14. Common Failure Modes

• Applying bagging to stable base learners (e.g., linear regression, logistic regression). These models have low variance by construction — they are not sensitive to the training sample — so bagging provides no benefit. Bagging is useful only when the base learner has high variance.
• Setting n_estimators too low (B = 5–10) and concluding that bagging does not help. Variance reduction is only meaningful above B ≈ 20–30 trees. Plot the accuracy vs B curve to confirm convergence before evaluating bagging’s effectiveness.
• Using bagging to fix underfitting.
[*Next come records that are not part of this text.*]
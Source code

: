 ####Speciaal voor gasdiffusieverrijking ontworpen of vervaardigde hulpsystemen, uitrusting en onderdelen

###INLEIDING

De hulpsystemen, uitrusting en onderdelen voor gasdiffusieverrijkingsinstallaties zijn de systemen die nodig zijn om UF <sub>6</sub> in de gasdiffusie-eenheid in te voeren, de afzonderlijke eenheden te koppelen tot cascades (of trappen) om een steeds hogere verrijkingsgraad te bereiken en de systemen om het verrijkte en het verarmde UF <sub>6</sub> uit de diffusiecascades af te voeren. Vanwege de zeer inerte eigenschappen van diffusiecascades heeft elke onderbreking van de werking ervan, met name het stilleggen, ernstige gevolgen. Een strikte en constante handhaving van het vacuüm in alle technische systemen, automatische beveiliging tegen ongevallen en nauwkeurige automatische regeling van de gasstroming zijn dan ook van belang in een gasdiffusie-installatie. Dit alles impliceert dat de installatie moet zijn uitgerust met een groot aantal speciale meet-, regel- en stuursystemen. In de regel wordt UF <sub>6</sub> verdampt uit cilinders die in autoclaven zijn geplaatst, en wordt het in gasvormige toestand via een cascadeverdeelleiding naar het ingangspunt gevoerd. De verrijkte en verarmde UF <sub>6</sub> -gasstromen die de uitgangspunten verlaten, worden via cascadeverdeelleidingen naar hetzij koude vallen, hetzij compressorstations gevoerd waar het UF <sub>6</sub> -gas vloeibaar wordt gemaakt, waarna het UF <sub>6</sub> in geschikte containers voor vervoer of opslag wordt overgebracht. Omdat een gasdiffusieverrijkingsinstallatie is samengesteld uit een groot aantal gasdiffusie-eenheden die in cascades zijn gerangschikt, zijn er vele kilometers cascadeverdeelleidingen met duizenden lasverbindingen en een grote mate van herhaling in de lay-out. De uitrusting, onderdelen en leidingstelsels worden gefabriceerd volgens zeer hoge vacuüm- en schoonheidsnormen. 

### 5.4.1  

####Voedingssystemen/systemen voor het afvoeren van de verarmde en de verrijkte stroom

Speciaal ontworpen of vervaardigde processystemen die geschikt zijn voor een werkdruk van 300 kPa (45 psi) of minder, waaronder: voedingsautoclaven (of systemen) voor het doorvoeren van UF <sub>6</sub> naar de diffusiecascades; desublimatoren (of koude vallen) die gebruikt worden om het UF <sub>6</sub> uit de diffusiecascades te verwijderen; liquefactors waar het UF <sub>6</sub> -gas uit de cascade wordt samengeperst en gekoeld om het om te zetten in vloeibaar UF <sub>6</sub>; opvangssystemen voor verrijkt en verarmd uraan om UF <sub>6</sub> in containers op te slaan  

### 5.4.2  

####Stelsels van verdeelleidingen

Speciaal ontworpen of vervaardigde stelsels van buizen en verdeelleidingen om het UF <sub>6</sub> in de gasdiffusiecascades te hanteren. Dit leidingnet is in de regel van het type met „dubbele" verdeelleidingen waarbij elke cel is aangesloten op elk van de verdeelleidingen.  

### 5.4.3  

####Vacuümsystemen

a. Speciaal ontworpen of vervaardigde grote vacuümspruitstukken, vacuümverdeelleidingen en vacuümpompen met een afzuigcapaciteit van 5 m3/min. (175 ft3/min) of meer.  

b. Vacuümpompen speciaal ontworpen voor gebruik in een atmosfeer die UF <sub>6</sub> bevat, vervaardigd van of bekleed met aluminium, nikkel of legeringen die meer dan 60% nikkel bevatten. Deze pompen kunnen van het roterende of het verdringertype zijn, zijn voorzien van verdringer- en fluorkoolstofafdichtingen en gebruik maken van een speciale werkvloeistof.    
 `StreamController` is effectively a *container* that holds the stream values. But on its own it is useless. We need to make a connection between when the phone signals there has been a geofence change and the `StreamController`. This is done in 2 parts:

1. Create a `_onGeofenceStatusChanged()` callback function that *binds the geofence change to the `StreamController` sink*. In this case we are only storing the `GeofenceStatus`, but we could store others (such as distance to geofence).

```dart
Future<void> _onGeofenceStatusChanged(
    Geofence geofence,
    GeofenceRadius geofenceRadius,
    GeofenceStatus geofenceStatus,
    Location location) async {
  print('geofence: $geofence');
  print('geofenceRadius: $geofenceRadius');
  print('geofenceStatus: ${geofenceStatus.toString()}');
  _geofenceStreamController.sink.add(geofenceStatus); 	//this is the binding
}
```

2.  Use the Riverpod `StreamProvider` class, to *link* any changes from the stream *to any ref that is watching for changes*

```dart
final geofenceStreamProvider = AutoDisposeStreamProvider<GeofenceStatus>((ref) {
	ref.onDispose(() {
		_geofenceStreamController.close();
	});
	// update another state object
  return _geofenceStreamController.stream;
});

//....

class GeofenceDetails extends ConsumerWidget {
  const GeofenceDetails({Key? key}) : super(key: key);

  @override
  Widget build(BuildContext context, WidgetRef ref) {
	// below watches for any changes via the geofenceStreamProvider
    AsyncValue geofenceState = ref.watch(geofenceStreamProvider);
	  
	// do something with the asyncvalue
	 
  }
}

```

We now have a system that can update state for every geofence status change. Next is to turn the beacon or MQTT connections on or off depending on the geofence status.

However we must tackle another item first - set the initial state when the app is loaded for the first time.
A single tree that achieves 65% accuracy due to poor features or a misspecified model will bag to 65% accuracy. Bagging does not improve bias.
• Not using oob_score=True in sklearn’s BaggingClassifier. The OOB estimate is free and provides better variance estimates of model quality than a single held-out split. Always enable it when not using cross-validation.

15. Best Practices

• Use fully grown trees (max_depth=None) as base learners. High-variance base learners give bagging the most to gain. Pruned trees provide less variance reduction because there is less variance to reduce.
• Set n_estimators=50–100 as a default. Convergence typically occurs by 50 trees; more rarely adds accuracy but always adds training time.
• Enable oob_score=True and use the OOB score for model selection instead of a separate validation split. On small datasets this is especially valuable.
• Use n_jobs=-1 for parallel training — it is free performance and matters significantly at B=100+ trees on multi-core machines.
• Prefer RandomForestClassifier over BaggingClassifier for tree-based bagging — random forests add feature subsampling which further reduces correlation and almost always improves accuracy with no additional cost.

16. Conclusion

Bagging is the conceptual foundation of the random forest and one of the most reliable variance reduction techniques in machine learning. By training B independent learners on bootstrap samples and aggregating their predictions, it converts an unstable high-variance model into a stable, low-variance ensemble with the same bias. Building it from scratch reveals that the core mechanism — bootstrap sampling plus majority vote — requires fewer than 30 lines of code, and understanding why it works (the ρσ² + (1−ρ)σ²/B variance decomposition) provides the theoretical grounding for every ensemble method in Part 3 of this series.